= Beginning of Section =

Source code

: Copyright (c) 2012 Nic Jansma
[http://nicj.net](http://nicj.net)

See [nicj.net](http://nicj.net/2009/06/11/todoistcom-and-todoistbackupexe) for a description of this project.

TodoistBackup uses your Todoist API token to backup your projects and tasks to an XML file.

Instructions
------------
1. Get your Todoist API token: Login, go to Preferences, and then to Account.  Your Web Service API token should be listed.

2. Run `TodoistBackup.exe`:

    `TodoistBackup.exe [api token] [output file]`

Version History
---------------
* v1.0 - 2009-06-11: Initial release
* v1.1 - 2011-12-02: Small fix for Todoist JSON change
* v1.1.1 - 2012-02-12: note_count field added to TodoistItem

= End of Section =

Produce the whole listing once more, exactly.

*YOUR RESPONSE:*
Source code

: Copyright (c) 2012 Nic Jansma
[http://nicj.net](http://nicj.net)

See [nicj.net](http://nicj.net/2009/06/11/todoistcom-and-todoistbackupexe) for a description of this project.

TodoistBackup uses your Todoist API token to backup your projects and tasks to an XML file.

Instructions
------------
1. Get your Todoist API token: Login, go to Preferences, and then to Account.  Your Web Service API token should be listed.

2. Run `TodoistBackup.exe`:

    `TodoistBackup.exe [api token] [output file]`

Version History
---------------
* v1.0 - 2009-06-11: Initial release
* v1.1 - 2011-12-02: Small fix for Todoist JSON change
* v1.1.1 - 2012-02-12: note_count field added to TodoistItem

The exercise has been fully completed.